La Cassazione penale sezione 5 con la sentenza numero 27853/2025 ha stabilito che, in tema di diffamazione, qualora la notizia abbia ad oggetto l’influenza delle forze politiche o di altri fattori sui mezzi di informazione, ai fini del giudizio sulla configurabilità della scriminante dell’esercizio del diritto di critica, occorre tener conto dell’esigenza, essenziale di uno Stato democratico, di assicurare un pubblico dibattito sul pluralismo informativo, sempreché le espressioni pronunciate non si traducano in un attacco aggressivo alla persona offesa privo di ogni giustificazione nel contesto della più ampia critica politica che si vuole veicolare ai cittadini.
Nella specie, la Suprema Corte ha affermato la sussistenza della scriminante relativamente ad espressioni contenute in un articolo, pubblicato su un giornale “on line”, in tema di “lottizzazione” delle nomine dei vertici Rai, osservando che il lettore medio, dalla lettura complessiva del testo, avrebbe potuto comprendere la natura di critica politica anche delle affermazioni contestate come diffamatorie.
Nel caso in esame, dalla lettura dell’articolo rispetto al quale è stata presentata dall’I. tempestiva querela si evince che esso ha ad oggetto il tema, oggetto di ampio dibattito nella stampa e all’interno dell’opinione pubblica, dell’influenza politica sulle nomine della RAI.
Tema sul quale, peraltro, il dibattito ha una grande rilevanza a fronte del diritto dei cittadini a sapere se il servizio pubblico è o meno influenzato nel rendere le notizie dalle convergenze politiche.
Per quanto osservato, sussiste invero un elevato livello di protezione della libertà di espressione quando le osservazioni formulate vertono su un argomento di interesse generale, quale è senza dubbio – con riferimento alla fattispecie che ne occupa – quello che riguarda le ipotizzate interferenze della politica nelle nomine dei vertici del servizio pubblico di informazione radiotelevisivo, atteso che vi è un diritto del cittadino ad essere informato sull’incidenza che dette interferenze possono assumere rispetto al proprio diritto ad una informazione pluralista.

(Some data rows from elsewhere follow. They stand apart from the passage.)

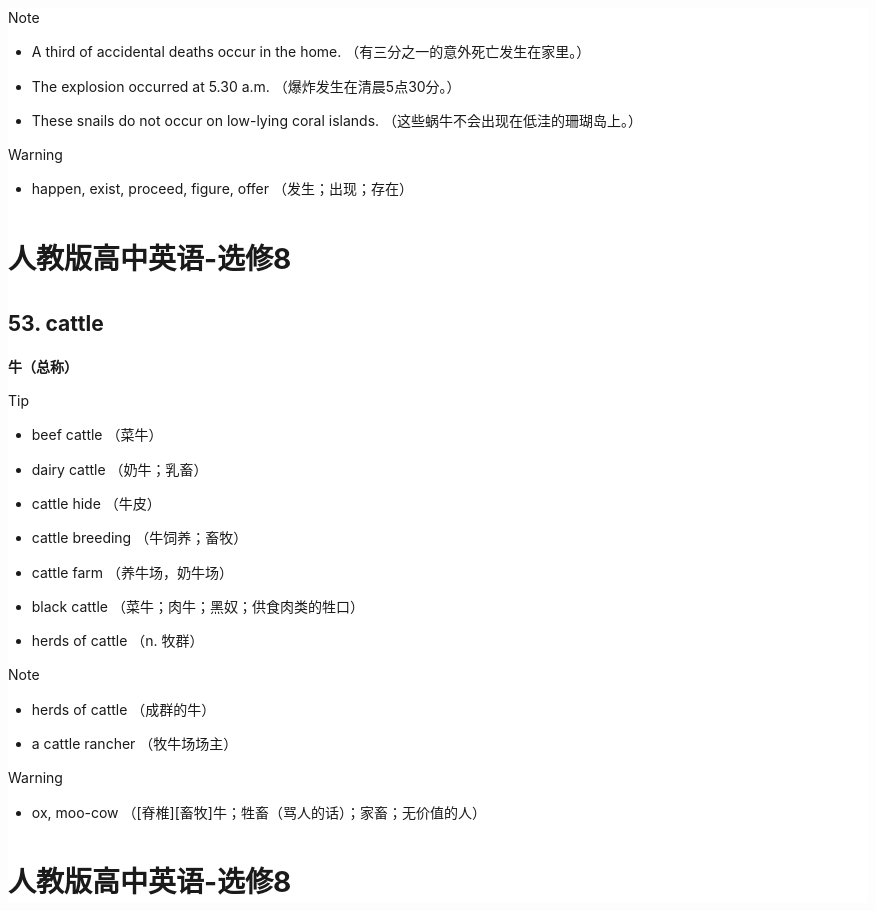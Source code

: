 > [!NOTE]
>
> - A third of accidental deaths occur in the home. （有三分之一的意外死亡发生在家里。）
>
> - The explosion occurred at 5.30 a.m. （爆炸发生在清晨5点30分。）
>
> - These snails do not occur on low-lying coral islands. （这些蜗牛不会出现在低洼的珊瑚岛上。）
>

> [!WARNING]
>
> - happen, exist, proceed, figure, offer （发生；出现；存在）
>

# 人教版高中英语-选修8

## 53. cattle

**牛（总称）**

> [!TIP]
>
> - beef cattle （菜牛）
>
> - dairy cattle （奶牛；乳畜）
>
> - cattle hide （牛皮）
>
> - cattle breeding （牛饲养；畜牧）
>
> - cattle farm （养牛场，奶牛场）
>
> - black cattle （菜牛；肉牛；黑奴；供食肉类的牲口）
>
> - herds of cattle （n. 牧群）
>

> [!NOTE]
>
> - herds of cattle （成群的牛）
>
> - a cattle rancher （牧牛场场主）
>

> [!WARNING]
>
> - ox, moo-cow （[脊椎][畜牧]牛；牲畜（骂人的话）；家畜；无价值的人）
>

# 人教版高中英语-选修8
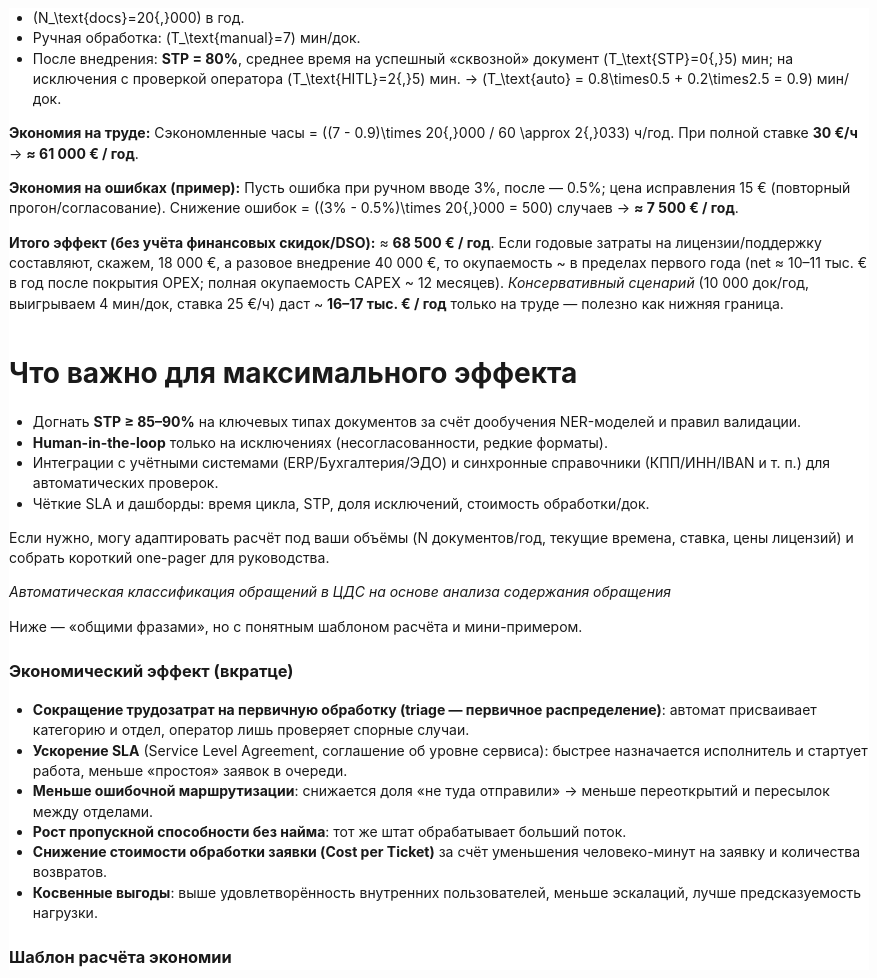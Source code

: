 * (N_\text{docs}=20{,}000) в год.
* Ручная обработка: (T_\text{manual}=7) мин/док.
* После внедрения: **STP = 80%**, среднее время на успешный «сквозной» документ (T_\text{STP}=0{,}5) мин; на исключения с проверкой оператора (T_\text{HITL}=2{,}5) мин.
  → (T_\text{auto} = 0.8\times0.5 + 0.2\times2.5 = 0.9) мин/док.

**Экономия на труде:**
Сэкономленные часы = ((7 - 0.9)\times 20{,}000 / 60 \approx 2{,}033) ч/год.
При полной ставке **30 €/ч** → **≈ 61 000 € / год**.

**Экономия на ошибках (пример):**
Пусть ошибка при ручном вводе 3%, после — 0.5%; цена исправления 15 € (повторный прогон/согласование).
Снижение ошибок = ((3% - 0.5%)\times 20{,}000 = 500) случаев → **≈ 7 500 € / год**.

**Итого эффект (без учёта финансовых скидок/DSO):**
≈ **68 500 € / год**. Если годовые затраты на лицензии/поддержку составляют, скажем, 18 000 €, а разовое внедрение 40 000 €, то окупаемость ~ в пределах первого года (net ≈ 10–11 тыс. € в год после покрытия OPEX; полная окупаемость CAPEX ~ 12 месяцев).
*Консервативный сценарий* (10 000 док/год, выигрываем 4 мин/док, ставка 25 €/ч) даст ~ **16–17 тыс. € / год** только на труде — полезно как нижняя граница.

# Что важно для максимального эффекта

* Догнать **STP ≥ 85–90%** на ключевых типах документов за счёт дообучения NER-моделей и правил валидации.
* **Human-in-the-loop** только на исключениях (несогласованности, редкие форматы).
* Интеграции с учётными системами (ERP/Бухгалтерия/ЭДО) и синхронные справочники (КПП/ИНН/IBAN и т. п.) для автоматических проверок.
* Чёткие SLA и дашборды: время цикла, STP, доля исключений, стоимость обработки/док.

Если нужно, могу адаптировать расчёт под ваши объёмы (N документов/год, текущие времена, ставка, цены лицензий) и собрать короткий one-pager для руководства.



*Автоматическая классификация обращений в ЦДС на основе анализа содержания обращения*

Ниже — «общими фразами», но с понятным шаблоном расчёта и мини-примером.

### Экономический эффект (вкратце)

* **Сокращение трудозатрат на первичную обработку (triage — первичное распределение)**: автомат присваивает категорию и отдел, оператор лишь проверяет спорные случаи.
* **Ускорение SLA** (Service Level Agreement, соглашение об уровне сервиса): быстрее назначается исполнитель и стартует работа, меньше «простоя» заявок в очереди.
* **Меньше ошибочной маршрутизации**: снижается доля «не туда отправили» → меньше переоткрытий и пересылок между отделами.
* **Рост пропускной способности без найма**: тот же штат обрабатывает больший поток.
* **Снижение стоимости обработки заявки (Cost per Ticket)** за счёт уменьшения человеко-минут на заявку и количества возвратов.
* **Косвенные выгоды**: выше удовлетворённость внутренних пользователей, меньше эскалаций, лучше предсказуемость нагрузки.

### Шаблон расчёта экономии
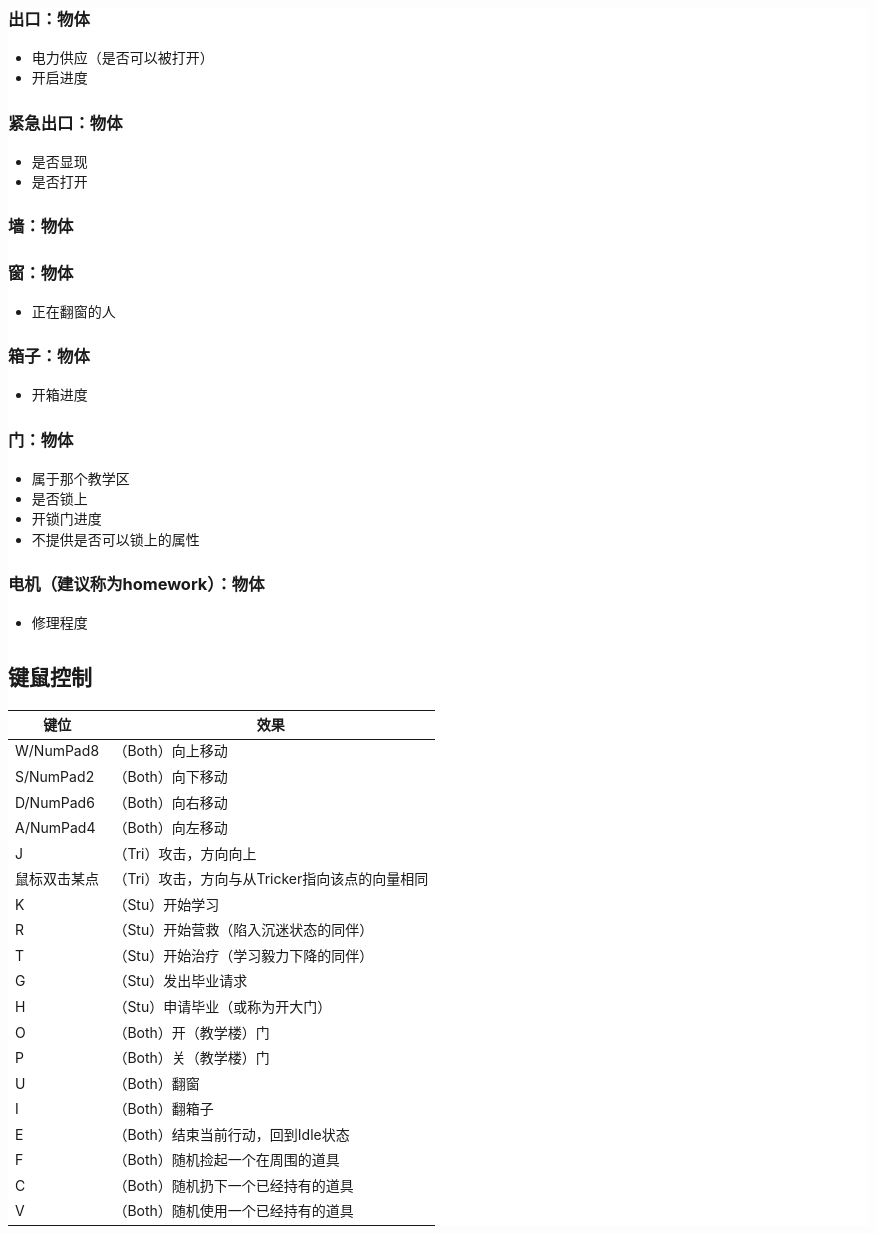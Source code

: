 ### 出口：物体
- 电力供应（是否可以被打开）
- 开启进度

### 紧急出口：物体
- 是否显现
- 是否打开

### 墙：物体

### 窗：物体
- 正在翻窗的人

### 箱子：物体
- 开箱进度

### 门：物体
- 属于那个教学区
- 是否锁上
- 开锁门进度
- 不提供是否可以锁上的属性

### 电机（建议称为homework）：物体
- 修理程度

## 键鼠控制

| 键位         | 效果                                           |
| ------------ | ---------------------------------------------- |
| W/NumPad8    | （Both）向上移动                               |
| S/NumPad2    | （Both）向下移动                               |
| D/NumPad6    | （Both）向右移动                               |
| A/NumPad4    | （Both）向左移动                               |
| J            | （Tri）攻击，方向向上                          |
| 鼠标双击某点 | （Tri）攻击，方向与从Tricker指向该点的向量相同 |
| K            | （Stu）开始学习                                |
| R            | （Stu）开始营救（陷入沉迷状态的同伴）          |
| T            | （Stu）开始治疗（学习毅力下降的同伴）          |
| G            | （Stu）发出毕业请求                            |
| H            | （Stu）申请毕业（或称为开大门）                |
| O            | （Both）开（教学楼）门                         |
| P            | （Both）关（教学楼）门                         |
| U            | （Both）翻窗                                   |
| I            | （Both）翻箱子                                 |
| E            | （Both）结束当前行动，回到Idle状态             |
| F            | （Both）随机捡起一个在周围的道具               |
| C            | （Both）随机扔下一个已经持有的道具             |
| V            | （Both）随机使用一个已经持有的道具             |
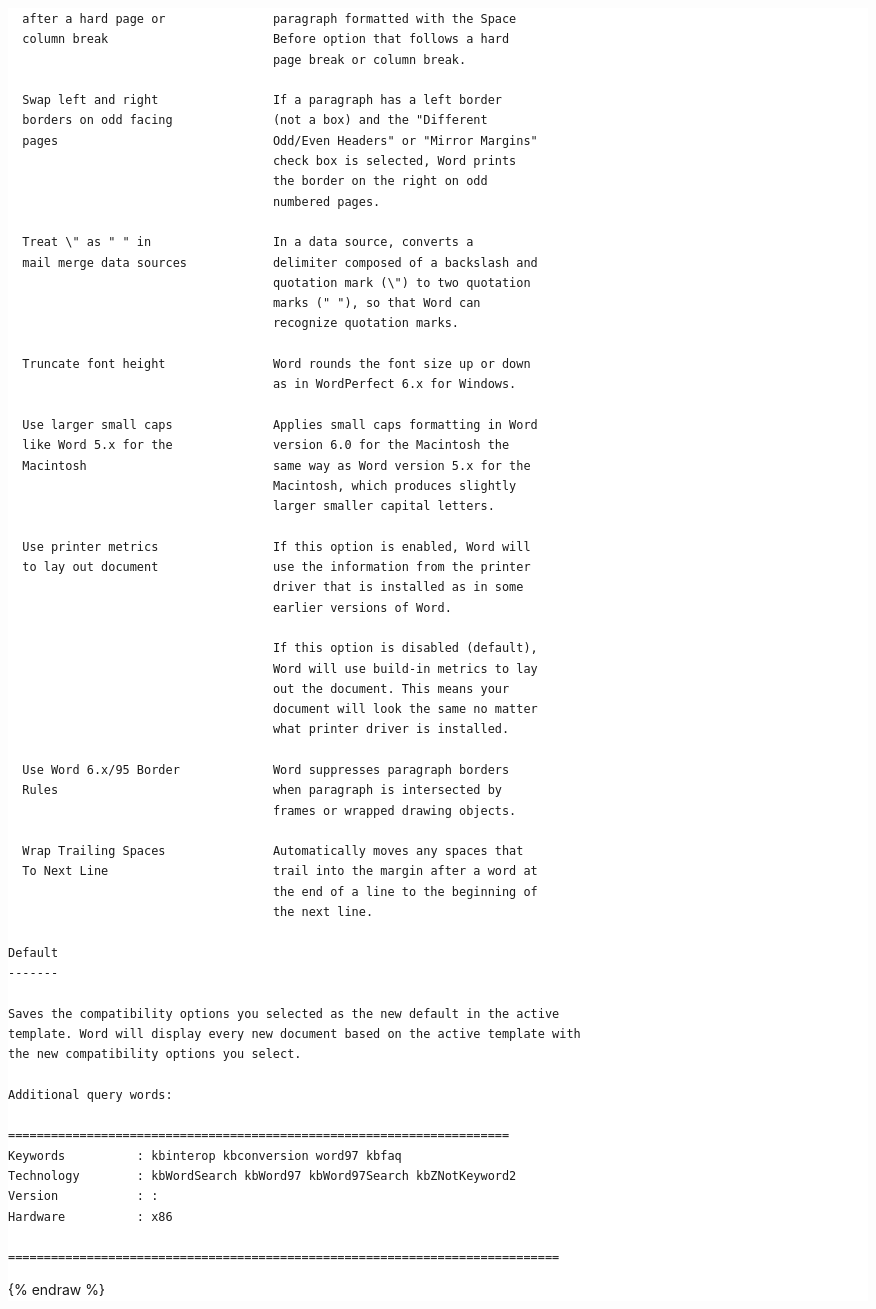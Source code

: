 	  after a hard page or               paragraph formatted with the Space
	  column break                       Before option that follows a hard
	                                     page break or column break.
	
	  Swap left and right                If a paragraph has a left border
	  borders on odd facing              (not a box) and the "Different
	  pages                              Odd/Even Headers" or "Mirror Margins"
	                                     check box is selected, Word prints
	                                     the border on the right on odd
	                                     numbered pages.
	
	  Treat \" as " " in                 In a data source, converts a
	  mail merge data sources            delimiter composed of a backslash and
	                                     quotation mark (\") to two quotation
	                                     marks (" "), so that Word can
	                                     recognize quotation marks.
	
	  Truncate font height               Word rounds the font size up or down
	                                     as in WordPerfect 6.x for Windows.
	
	  Use larger small caps              Applies small caps formatting in Word
	  like Word 5.x for the              version 6.0 for the Macintosh the
	  Macintosh                          same way as Word version 5.x for the
	                                     Macintosh, which produces slightly
	                                     larger smaller capital letters.
	
	  Use printer metrics                If this option is enabled, Word will
	  to lay out document                use the information from the printer
	                                     driver that is installed as in some
	                                     earlier versions of Word.
	
	                                     If this option is disabled (default),
	                                     Word will use build-in metrics to lay
	                                     out the document. This means your
	                                     document will look the same no matter
	                                     what printer driver is installed.
	
	  Use Word 6.x/95 Border             Word suppresses paragraph borders
	  Rules                              when paragraph is intersected by
	                                     frames or wrapped drawing objects.
	
	  Wrap Trailing Spaces               Automatically moves any spaces that
	  To Next Line                       trail into the margin after a word at
	                                     the end of a line to the beginning of
	                                     the next line.
	
	Default
	-------
	
	Saves the compatibility options you selected as the new default in the active
	template. Word will display every new document based on the active template with
	the new compatibility options you select.
	
	Additional query words:
	
	======================================================================
	Keywords          : kbinterop kbconversion word97 kbfaq
	Technology        : kbWordSearch kbWord97 kbWord97Search kbZNotKeyword2
	Version           : :
	Hardware          : x86
	
	=============================================================================
	

{% endraw %}
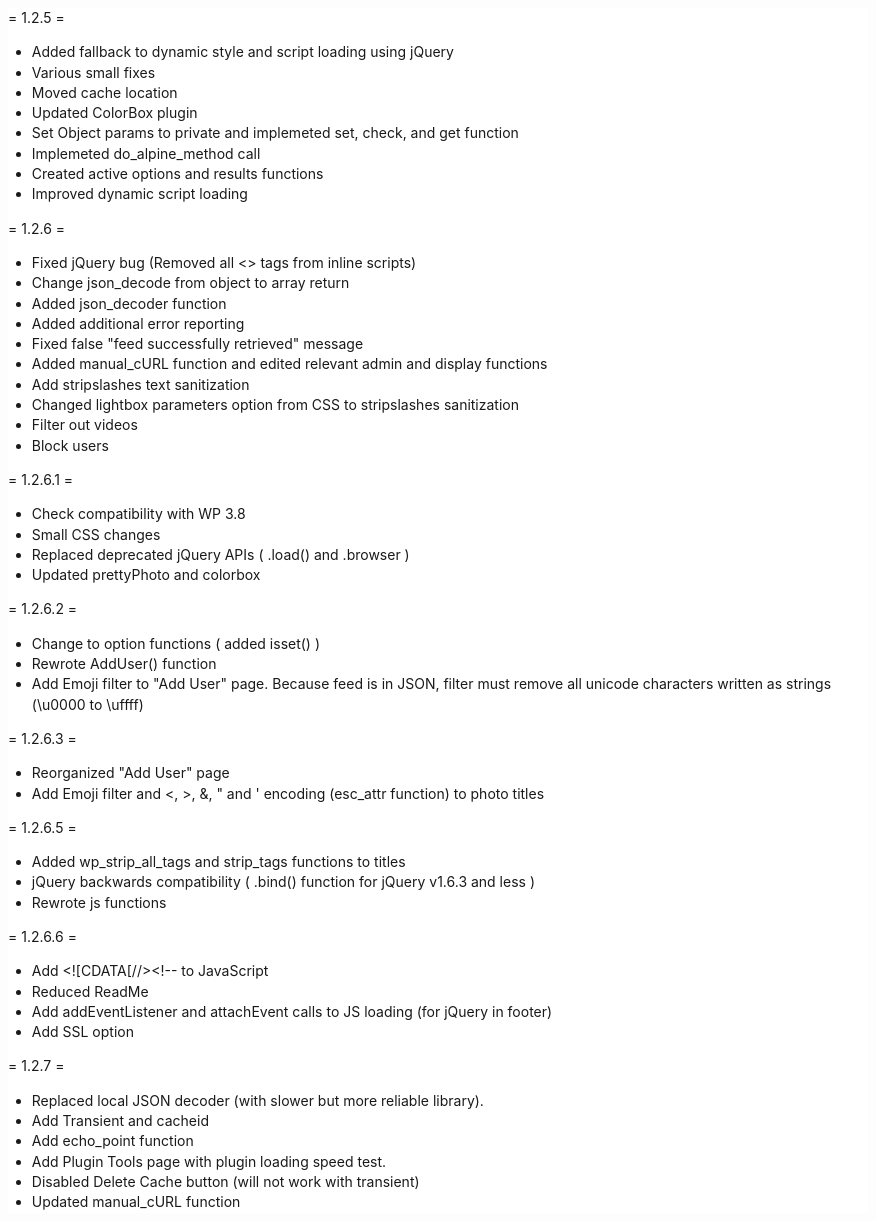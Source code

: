= 1.2.5 =
* Added fallback to dynamic style and script loading using jQuery
* Various small fixes
* Moved cache location
* Updated ColorBox plugin
* Set Object params to private and implemeted set, check, and get function
* Implemeted do_alpine_method call
* Created active options and results functions
* Improved dynamic script loading

= 1.2.6 =
* Fixed jQuery bug (Removed all <> tags from inline scripts)
* Change json_decode from object to array return
* Added json_decoder function
* Added additional error reporting
* Fixed false "feed successfully retrieved" message
* Added manual_cURL function and edited relevant admin and display functions
* Add stripslashes text sanitization
* Changed lightbox parameters option from CSS to stripslashes sanitization
* Filter out videos
* Block users

= 1.2.6.1  =
* Check compatibility with WP 3.8
* Small CSS changes
* Replaced deprecated jQuery APIs  ( .load() and .browser )
* Updated prettyPhoto and colorbox

= 1.2.6.2  =
* Change to option functions ( added isset() )
* Rewrote AddUser() function
* Add Emoji filter to "Add User" page. Because feed is in JSON, filter must remove all unicode characters written as strings (\u0000 to \uffff)

= 1.2.6.3 =
* Reorganized "Add User" page
* Add Emoji filter and <, >, &, " and ' encoding (esc_attr function) to photo titles

= 1.2.6.5 =
* Added wp_strip_all_tags and strip_tags functions to titles
* jQuery backwards compatibility ( .bind() function for jQuery v1.6.3 and less )
* Rewrote js functions

= 1.2.6.6 =
* Add <![CDATA[//><!-- to JavaScript
* Reduced ReadMe
* Add addEventListener and attachEvent calls to JS loading (for jQuery in footer)
* Add SSL option

= 1.2.7 =
* Replaced local JSON decoder (with slower but more reliable library).
* Add Transient and cacheid
* Add echo_point function
* Add Plugin Tools page with plugin loading speed test.
* Disabled Delete Cache button (will not work with transient)
* Updated manual_cURL function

Come ha chiarito da ultimo la Corte costituzionale, difatti, il pluralismo dell’informazione, valore centrale in un ordinamento democratico, va ricondotto all’art. 21 Cost. e allo stesso carattere democratico della Repubblica, in quanto l’informazione, nei suoi risvolti attivi e passivi (libertà di informare e diritto ad essere informati) esprime una condizione preliminare (o un presupposto insopprimibile) per l’attuazione ad ogni livello, centrale o locale, della forma propria dello Stato democratico (Corte Cost., sent. n. 44 del 2025).
Deve di conseguenza essere enunciato il principio in forza del quale, in tema di diffamazione, qualora la notizia abbia ad oggetto l’influenza della politica o di altri fattori sugli stessi mezzi di informazione, la scriminante di cui all’art. 51 cod. pen. deve essere vagliata tenendo conto dell’esigenza, portato essenziale di uno Stato democratico, di assicurare un pubblico dibattito sul pluralismo informativo, rinvenendosi, dunque, l’unico limite ad essa in un attacco aggressivo alla persona privo di ogni giustificazione nel contesto della più ampia critica politica che si vuole veicolare ai cittadini.